Activity
Copy exactly the lines of the data below that run from the line holding "# 3.C++ 贪心 + 排序" through the line holding "We therefore propose", both ends included.

*** Opening of Entries shown ***

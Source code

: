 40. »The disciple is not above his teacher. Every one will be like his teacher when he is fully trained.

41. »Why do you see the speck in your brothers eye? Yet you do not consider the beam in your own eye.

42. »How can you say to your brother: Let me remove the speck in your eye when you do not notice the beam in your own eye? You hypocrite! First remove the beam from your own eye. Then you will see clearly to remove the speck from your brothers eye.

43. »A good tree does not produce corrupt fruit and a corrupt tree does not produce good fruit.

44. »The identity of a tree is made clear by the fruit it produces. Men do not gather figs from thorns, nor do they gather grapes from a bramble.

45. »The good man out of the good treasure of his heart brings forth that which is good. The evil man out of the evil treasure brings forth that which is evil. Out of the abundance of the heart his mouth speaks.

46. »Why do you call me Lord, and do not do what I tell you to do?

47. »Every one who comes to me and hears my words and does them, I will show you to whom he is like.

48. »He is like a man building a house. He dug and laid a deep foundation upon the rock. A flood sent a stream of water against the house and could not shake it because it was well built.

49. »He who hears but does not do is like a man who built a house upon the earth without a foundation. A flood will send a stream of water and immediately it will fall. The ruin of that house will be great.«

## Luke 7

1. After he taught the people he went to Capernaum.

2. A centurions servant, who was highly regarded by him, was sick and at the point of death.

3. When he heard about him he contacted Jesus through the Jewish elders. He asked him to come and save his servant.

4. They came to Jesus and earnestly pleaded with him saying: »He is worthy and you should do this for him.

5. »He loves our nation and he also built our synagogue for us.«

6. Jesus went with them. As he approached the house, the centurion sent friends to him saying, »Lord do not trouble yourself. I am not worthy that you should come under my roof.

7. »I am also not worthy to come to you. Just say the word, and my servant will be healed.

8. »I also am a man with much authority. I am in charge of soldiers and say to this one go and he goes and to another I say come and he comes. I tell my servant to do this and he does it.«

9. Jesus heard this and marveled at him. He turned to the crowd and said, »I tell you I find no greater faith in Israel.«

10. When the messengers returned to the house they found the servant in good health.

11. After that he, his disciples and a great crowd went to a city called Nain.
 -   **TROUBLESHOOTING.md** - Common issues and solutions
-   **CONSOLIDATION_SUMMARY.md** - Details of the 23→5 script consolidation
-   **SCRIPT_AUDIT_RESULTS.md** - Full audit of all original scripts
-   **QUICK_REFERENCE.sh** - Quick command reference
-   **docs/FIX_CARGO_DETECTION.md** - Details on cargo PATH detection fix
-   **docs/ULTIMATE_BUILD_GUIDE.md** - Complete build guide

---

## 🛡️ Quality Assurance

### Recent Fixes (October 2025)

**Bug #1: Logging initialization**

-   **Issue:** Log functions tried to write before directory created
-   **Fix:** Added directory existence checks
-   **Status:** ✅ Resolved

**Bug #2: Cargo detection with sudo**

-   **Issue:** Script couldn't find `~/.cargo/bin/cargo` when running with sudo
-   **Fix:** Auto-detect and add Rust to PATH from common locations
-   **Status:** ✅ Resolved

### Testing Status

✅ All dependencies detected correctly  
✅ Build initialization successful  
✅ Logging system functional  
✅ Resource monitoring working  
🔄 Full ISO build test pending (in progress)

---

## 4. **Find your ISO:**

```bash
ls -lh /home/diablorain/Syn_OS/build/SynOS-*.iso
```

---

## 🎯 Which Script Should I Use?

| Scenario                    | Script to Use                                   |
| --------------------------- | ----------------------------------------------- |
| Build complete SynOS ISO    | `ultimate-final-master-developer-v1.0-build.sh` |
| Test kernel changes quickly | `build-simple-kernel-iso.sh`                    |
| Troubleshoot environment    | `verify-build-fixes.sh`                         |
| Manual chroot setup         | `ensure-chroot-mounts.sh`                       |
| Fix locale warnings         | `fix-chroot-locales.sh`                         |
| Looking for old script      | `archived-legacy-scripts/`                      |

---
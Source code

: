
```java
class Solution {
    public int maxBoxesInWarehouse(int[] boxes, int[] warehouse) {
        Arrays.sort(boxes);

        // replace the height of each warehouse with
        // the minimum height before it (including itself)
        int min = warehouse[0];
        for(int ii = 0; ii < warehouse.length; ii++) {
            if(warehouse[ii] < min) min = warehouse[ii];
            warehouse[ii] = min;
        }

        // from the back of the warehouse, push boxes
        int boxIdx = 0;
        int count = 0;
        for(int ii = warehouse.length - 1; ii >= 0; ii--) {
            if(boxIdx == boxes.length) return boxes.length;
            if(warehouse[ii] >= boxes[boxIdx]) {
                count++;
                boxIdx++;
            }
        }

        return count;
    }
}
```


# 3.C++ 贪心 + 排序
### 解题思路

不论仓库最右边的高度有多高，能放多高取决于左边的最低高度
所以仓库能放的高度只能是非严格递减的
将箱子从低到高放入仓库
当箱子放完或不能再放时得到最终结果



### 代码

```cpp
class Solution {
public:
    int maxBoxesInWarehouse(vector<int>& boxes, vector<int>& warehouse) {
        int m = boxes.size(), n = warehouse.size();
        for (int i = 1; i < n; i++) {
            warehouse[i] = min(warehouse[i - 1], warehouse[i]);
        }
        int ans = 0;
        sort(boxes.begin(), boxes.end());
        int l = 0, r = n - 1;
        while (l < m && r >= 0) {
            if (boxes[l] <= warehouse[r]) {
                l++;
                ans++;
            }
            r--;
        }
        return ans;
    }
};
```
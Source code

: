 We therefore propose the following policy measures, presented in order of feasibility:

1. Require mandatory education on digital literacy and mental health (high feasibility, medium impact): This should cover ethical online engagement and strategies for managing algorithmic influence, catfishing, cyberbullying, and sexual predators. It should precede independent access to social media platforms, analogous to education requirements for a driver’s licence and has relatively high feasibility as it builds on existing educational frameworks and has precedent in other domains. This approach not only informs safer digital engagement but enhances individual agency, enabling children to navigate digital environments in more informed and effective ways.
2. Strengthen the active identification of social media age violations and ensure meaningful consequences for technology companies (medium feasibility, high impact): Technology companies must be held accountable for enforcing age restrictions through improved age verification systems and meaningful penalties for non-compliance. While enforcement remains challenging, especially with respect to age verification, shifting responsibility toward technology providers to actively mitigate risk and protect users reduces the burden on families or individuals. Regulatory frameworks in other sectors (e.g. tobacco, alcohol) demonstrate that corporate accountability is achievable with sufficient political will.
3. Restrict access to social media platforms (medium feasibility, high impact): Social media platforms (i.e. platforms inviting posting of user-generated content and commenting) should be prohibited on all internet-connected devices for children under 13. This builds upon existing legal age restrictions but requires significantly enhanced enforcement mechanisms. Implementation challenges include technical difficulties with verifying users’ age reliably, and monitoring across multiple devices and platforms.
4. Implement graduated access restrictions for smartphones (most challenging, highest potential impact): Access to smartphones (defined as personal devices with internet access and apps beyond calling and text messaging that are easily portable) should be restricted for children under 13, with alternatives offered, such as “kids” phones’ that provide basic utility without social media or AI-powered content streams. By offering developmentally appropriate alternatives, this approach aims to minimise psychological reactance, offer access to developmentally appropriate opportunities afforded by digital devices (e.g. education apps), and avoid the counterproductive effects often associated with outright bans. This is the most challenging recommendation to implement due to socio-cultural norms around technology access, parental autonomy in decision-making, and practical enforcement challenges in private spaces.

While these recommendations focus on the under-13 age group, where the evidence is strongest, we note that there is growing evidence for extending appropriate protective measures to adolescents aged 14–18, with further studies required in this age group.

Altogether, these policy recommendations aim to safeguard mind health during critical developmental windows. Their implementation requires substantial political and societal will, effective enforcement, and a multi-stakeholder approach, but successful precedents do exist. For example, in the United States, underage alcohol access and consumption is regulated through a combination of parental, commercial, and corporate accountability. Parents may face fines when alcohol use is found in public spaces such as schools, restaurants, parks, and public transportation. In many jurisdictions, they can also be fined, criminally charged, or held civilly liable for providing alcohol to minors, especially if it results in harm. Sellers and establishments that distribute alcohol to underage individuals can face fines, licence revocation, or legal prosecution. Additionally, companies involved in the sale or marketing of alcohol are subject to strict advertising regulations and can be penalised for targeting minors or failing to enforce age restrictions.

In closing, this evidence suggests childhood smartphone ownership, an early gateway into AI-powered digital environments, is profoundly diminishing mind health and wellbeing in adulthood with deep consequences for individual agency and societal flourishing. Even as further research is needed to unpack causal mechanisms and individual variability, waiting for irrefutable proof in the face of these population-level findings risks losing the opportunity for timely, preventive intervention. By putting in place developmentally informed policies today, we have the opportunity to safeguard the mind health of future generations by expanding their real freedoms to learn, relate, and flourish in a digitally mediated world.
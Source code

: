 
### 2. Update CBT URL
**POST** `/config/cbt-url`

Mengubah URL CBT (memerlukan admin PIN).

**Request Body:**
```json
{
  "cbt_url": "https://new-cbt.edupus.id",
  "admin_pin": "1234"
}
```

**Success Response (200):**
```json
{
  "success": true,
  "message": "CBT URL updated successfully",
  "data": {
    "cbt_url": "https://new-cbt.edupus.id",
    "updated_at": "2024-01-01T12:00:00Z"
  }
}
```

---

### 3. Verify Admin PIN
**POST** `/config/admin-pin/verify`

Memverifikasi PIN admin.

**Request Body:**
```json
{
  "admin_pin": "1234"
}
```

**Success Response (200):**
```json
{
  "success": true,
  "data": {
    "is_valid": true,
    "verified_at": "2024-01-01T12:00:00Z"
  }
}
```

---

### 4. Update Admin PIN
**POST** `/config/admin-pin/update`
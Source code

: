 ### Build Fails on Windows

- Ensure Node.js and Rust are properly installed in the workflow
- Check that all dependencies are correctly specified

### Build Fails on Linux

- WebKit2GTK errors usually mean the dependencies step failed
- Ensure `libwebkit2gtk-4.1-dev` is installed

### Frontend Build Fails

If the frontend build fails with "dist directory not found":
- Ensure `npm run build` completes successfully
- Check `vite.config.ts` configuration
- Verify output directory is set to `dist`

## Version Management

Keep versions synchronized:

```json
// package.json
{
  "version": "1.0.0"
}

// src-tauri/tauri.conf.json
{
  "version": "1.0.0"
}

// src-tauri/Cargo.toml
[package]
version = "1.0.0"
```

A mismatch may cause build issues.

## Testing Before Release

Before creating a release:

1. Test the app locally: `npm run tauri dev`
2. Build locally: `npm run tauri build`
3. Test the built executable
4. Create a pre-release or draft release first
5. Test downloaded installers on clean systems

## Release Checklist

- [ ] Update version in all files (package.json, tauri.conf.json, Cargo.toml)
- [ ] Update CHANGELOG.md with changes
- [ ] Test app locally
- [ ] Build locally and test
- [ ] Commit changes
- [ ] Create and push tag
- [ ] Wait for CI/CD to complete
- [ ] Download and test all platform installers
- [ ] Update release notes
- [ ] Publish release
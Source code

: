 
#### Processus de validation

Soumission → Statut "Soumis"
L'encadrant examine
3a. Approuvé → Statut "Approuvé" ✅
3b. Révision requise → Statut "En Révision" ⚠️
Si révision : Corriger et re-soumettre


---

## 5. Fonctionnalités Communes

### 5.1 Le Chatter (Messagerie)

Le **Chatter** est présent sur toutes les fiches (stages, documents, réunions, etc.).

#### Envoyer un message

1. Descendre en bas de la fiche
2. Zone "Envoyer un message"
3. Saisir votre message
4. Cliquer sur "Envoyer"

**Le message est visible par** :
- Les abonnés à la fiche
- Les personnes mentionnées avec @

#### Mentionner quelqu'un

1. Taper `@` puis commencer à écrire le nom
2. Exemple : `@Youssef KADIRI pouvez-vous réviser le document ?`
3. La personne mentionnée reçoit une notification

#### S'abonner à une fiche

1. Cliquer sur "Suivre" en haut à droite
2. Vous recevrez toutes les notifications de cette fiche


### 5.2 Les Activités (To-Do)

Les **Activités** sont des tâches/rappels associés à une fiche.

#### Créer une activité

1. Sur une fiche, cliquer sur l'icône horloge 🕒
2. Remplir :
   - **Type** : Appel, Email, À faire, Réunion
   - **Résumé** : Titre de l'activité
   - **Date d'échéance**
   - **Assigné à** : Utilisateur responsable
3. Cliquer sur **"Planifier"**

*** Close of Entries shown ***

Your solution
# 3.C++ 贪心 + 排序
### 解题思路

不论仓库最右边的高度有多高，能放多高取决于左边的最低高度
所以仓库能放的高度只能是非严格递减的
将箱子从低到高放入仓库
当箱子放完或不能再放时得到最终结果



### 代码

```cpp
class Solution {
public:
    int maxBoxesInWarehouse(vector<int>& boxes, vector<int>& warehouse) {
        int m = boxes.size(), n = warehouse.size();
        for (int i = 1; i < n; i++) {
            warehouse[i] = min(warehouse[i - 1], warehouse[i]);
        }
        int ans = 0;
        sort(boxes.begin(), boxes.end());
        int l = 0, r = n - 1;
        while (l < m && r >= 0) {
            if (boxes[l] <= warehouse[r]) {
                l++;
                ans++;
            }
            r--;
        }
        return ans;
    }
};
```
Source code

: We therefore propose the following policy measures, presented in order of feasibility:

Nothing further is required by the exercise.